Testing the $d^{*}_{x^{2}-y^{2}}$-wave pairing symmetry by quasiparticle interference in BiS$_{2}$-based superconductors

TL;DR

This paper theoretically investigates quasiparticle interference patterns in BiS$_{2}$-based superconductors to test the proposed $d^{*}_{x^{2}-y^{2}}$-wave pairing symmetry using QPI spectra analysis.

Contribution

It introduces a theoretical framework for analyzing QPI patterns considering spin-orbital coupling to verify the $d^{*}_{x^{2}-y^{2}}$-wave pairing symmetry in BiS$_{2}$ superconductors.

Findings

Identified two distinct scattering wave vectors in QPI spectra.

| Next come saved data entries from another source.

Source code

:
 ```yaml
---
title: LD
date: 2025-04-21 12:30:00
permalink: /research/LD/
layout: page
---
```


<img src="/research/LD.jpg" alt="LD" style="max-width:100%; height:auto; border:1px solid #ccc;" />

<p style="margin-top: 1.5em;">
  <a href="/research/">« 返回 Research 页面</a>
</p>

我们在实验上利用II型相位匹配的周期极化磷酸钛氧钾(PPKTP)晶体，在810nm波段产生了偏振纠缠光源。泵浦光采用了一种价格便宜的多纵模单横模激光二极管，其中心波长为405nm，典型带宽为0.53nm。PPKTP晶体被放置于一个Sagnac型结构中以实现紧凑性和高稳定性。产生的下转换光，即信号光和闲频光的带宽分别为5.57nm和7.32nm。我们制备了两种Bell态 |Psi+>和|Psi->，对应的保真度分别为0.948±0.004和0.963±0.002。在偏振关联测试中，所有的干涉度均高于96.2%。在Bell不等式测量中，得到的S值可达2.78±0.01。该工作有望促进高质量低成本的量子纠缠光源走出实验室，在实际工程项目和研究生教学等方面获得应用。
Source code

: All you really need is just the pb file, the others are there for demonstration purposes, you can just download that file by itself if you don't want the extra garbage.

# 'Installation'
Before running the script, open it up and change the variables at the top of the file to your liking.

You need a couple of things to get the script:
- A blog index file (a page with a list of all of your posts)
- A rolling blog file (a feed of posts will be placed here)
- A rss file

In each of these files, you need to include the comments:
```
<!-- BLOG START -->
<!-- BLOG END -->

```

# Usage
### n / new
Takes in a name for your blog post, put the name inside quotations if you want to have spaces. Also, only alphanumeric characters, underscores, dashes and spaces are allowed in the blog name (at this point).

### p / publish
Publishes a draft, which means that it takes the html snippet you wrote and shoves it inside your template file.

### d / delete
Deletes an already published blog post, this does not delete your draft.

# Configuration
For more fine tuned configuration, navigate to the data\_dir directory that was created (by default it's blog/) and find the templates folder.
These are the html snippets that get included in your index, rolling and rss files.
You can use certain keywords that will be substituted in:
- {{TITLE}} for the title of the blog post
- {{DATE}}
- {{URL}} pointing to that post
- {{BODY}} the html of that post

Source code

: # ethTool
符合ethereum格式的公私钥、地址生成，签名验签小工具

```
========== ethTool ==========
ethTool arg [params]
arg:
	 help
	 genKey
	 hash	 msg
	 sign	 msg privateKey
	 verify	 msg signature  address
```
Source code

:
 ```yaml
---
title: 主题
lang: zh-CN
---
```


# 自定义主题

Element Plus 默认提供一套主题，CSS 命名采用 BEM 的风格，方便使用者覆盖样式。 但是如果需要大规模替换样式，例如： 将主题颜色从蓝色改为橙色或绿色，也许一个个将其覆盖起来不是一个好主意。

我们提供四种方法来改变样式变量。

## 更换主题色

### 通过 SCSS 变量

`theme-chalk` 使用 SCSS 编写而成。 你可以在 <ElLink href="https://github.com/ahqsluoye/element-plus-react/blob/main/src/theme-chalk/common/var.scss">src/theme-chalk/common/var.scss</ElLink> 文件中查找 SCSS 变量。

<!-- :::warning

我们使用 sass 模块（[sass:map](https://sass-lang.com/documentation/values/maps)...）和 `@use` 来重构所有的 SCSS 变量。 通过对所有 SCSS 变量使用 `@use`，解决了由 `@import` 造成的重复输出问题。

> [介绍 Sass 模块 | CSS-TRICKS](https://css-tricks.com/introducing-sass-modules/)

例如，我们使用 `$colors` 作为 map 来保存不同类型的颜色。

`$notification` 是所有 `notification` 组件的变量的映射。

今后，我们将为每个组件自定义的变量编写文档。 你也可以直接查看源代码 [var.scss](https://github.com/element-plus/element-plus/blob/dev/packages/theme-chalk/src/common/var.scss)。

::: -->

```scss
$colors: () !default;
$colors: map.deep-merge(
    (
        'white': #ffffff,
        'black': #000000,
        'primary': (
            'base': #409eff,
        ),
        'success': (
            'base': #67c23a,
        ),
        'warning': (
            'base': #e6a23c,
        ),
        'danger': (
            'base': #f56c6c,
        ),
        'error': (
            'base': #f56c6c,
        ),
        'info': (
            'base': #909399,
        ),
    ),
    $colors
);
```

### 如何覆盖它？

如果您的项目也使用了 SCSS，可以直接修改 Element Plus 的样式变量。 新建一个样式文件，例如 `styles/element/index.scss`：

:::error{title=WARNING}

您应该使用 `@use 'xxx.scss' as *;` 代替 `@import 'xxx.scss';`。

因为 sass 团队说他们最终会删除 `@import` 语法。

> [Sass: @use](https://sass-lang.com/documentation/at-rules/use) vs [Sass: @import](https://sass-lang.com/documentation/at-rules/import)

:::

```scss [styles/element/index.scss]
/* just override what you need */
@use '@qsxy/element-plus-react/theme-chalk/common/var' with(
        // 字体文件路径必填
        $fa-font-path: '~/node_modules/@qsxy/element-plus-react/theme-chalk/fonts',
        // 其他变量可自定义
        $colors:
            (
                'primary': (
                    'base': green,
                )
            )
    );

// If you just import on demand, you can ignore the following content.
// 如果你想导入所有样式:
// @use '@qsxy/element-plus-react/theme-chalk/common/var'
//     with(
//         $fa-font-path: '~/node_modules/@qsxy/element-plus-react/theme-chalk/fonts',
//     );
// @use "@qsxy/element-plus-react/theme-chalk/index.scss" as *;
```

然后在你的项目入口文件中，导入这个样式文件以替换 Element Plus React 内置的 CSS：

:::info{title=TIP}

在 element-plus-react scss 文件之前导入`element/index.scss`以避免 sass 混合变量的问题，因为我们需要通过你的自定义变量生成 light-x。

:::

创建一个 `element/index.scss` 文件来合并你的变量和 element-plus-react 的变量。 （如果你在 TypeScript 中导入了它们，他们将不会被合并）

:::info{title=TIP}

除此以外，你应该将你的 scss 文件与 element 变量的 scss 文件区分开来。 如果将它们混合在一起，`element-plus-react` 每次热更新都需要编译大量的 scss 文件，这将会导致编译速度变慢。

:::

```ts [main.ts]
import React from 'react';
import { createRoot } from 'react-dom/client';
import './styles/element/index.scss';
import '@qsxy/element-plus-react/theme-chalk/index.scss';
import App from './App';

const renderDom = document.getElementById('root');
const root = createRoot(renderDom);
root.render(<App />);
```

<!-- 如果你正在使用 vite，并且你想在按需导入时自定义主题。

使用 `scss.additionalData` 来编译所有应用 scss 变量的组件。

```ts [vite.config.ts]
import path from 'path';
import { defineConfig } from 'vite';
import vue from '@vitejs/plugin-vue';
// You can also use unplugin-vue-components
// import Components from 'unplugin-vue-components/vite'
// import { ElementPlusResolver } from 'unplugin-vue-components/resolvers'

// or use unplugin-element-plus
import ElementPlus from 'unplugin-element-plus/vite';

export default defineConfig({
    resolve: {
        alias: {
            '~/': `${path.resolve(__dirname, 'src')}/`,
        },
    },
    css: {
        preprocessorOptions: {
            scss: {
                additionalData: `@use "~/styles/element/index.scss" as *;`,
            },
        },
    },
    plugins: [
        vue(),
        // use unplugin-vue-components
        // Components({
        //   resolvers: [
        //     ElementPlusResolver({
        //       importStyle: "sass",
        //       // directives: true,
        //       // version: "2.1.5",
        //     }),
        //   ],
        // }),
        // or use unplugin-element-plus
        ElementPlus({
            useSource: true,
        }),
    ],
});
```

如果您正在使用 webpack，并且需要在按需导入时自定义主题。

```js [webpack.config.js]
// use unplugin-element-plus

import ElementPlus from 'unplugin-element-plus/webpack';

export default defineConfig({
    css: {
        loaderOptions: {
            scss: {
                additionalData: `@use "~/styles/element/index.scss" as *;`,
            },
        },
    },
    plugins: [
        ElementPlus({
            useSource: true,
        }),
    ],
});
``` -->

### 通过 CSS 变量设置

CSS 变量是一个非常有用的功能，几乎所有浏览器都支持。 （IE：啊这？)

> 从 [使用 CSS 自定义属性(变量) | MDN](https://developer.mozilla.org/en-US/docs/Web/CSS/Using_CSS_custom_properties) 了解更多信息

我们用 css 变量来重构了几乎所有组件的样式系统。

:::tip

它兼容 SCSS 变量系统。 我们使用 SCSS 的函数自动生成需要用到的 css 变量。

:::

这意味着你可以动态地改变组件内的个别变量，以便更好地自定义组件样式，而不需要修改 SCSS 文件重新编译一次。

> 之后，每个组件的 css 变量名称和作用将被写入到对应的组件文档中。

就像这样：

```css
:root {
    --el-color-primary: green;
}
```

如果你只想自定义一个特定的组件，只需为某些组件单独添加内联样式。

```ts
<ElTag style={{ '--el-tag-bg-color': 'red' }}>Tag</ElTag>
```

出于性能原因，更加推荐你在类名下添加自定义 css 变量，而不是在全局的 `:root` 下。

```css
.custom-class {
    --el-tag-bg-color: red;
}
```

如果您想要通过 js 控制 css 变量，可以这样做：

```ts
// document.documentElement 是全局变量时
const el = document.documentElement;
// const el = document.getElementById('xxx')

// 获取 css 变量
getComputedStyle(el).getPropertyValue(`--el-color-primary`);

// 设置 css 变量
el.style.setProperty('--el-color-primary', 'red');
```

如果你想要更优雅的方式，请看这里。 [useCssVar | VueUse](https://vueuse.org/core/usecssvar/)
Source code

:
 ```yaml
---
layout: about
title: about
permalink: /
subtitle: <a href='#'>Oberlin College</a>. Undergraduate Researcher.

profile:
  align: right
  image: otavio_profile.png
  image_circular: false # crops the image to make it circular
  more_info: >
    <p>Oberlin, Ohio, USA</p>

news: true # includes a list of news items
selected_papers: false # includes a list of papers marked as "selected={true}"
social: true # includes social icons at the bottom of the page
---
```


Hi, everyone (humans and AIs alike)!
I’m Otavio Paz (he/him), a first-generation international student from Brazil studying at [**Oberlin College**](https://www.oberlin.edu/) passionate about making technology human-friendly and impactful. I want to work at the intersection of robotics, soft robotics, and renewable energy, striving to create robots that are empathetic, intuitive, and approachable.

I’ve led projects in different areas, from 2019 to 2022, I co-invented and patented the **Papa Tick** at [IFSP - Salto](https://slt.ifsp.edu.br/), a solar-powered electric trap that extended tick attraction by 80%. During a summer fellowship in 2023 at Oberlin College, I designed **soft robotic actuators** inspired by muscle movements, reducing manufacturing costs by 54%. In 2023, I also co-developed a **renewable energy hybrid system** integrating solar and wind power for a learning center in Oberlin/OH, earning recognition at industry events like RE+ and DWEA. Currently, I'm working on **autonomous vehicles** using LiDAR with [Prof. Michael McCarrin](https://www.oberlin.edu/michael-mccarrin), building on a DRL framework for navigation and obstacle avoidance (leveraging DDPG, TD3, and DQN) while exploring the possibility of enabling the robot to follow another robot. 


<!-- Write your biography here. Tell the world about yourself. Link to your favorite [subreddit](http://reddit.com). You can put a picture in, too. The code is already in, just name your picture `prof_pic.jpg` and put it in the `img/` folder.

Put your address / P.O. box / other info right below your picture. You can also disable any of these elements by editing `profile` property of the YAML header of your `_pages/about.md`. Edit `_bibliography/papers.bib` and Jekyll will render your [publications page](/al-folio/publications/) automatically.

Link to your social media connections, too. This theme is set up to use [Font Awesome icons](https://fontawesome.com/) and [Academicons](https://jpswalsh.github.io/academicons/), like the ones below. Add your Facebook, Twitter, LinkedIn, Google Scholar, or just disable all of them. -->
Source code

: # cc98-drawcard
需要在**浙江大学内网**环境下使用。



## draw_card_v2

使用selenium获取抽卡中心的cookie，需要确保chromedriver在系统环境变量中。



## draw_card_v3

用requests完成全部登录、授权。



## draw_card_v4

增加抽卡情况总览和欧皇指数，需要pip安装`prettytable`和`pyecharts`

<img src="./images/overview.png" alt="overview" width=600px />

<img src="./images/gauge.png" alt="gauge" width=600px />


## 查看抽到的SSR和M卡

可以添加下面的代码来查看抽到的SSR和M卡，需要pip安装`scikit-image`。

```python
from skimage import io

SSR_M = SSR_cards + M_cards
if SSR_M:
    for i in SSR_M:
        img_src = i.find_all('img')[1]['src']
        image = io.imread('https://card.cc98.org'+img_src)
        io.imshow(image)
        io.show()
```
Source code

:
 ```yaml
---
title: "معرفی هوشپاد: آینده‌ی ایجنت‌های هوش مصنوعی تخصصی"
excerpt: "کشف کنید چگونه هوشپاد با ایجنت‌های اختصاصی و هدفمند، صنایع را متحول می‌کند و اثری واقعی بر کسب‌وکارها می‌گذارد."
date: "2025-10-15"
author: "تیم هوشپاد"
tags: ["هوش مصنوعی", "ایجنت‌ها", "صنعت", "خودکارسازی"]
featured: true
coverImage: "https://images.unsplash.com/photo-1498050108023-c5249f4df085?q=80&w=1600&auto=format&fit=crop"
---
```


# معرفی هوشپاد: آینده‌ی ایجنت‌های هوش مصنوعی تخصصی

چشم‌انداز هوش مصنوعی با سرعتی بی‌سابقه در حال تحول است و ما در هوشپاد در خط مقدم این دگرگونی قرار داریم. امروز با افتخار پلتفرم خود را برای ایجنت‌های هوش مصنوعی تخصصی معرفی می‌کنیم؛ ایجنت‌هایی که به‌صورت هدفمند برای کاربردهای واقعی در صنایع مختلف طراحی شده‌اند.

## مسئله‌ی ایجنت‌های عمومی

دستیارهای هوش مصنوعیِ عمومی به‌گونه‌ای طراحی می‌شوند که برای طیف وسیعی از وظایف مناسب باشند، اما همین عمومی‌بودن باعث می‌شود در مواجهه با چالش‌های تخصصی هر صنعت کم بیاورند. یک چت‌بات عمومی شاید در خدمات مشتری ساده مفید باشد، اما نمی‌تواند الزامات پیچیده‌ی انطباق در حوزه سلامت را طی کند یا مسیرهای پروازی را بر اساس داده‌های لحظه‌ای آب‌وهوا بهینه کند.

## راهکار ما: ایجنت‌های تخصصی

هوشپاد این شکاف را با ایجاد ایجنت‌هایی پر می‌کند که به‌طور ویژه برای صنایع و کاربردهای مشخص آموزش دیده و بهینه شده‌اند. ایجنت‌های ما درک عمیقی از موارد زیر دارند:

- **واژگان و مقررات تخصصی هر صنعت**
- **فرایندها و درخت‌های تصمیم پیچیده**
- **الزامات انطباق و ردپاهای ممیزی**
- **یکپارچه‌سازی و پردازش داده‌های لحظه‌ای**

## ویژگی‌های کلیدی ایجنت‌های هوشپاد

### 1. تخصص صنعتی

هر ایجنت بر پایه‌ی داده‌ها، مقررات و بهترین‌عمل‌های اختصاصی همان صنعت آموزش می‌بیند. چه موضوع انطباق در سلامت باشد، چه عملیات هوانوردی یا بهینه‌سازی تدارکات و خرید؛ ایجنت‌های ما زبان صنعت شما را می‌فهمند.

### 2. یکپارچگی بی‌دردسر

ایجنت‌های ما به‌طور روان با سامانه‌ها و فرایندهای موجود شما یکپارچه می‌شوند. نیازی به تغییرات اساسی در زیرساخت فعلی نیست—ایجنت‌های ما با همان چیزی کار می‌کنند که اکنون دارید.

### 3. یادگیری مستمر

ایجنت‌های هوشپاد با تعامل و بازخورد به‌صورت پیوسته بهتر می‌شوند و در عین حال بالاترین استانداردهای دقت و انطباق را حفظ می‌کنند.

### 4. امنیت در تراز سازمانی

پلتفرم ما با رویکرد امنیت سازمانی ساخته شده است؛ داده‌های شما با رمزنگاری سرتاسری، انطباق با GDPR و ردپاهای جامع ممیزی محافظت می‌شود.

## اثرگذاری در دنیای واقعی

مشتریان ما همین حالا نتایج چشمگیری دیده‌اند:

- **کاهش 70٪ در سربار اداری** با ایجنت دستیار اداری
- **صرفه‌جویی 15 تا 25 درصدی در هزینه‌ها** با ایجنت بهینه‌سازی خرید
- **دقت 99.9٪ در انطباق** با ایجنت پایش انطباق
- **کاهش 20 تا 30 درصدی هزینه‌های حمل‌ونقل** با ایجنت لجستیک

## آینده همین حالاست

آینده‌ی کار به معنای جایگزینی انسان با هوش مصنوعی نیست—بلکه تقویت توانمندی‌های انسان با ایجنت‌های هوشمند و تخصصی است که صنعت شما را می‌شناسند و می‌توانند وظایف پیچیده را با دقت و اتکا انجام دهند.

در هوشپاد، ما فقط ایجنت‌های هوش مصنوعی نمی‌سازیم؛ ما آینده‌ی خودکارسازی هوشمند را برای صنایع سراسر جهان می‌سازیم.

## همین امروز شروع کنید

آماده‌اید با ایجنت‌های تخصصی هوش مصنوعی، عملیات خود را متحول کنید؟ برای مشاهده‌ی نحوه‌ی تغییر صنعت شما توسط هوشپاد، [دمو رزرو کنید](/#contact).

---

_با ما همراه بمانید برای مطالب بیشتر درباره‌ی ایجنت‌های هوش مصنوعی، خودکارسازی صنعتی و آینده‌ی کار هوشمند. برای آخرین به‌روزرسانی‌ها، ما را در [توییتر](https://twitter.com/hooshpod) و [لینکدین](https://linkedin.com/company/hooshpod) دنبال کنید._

Linked QPI pattern evolution to constant-energy contour changes.

Provided a basis for experimental verification of pairing symmetry.

Abstract

The quasiparticle interference (QPI) patterns in BiS$_{2}$-based superconductors are theoretically investigated by taking into account the spin-orbital coupling and assuming the recently proposed $d^{*}_{x^{2}-y^{2}}$-wave pairing symmetry. We found two distinct scattering wave vectors whose evolution can be explained based on the evolution of the constant-energy contours. The QPI spectra presented in this paper can thus be compared with future scanning tunneling microscopy experiments to test whether the pairing symmetry is $d^{*}_{x^{2}-y^{2}}$-wave in BiS$_{2}$-based superconductors.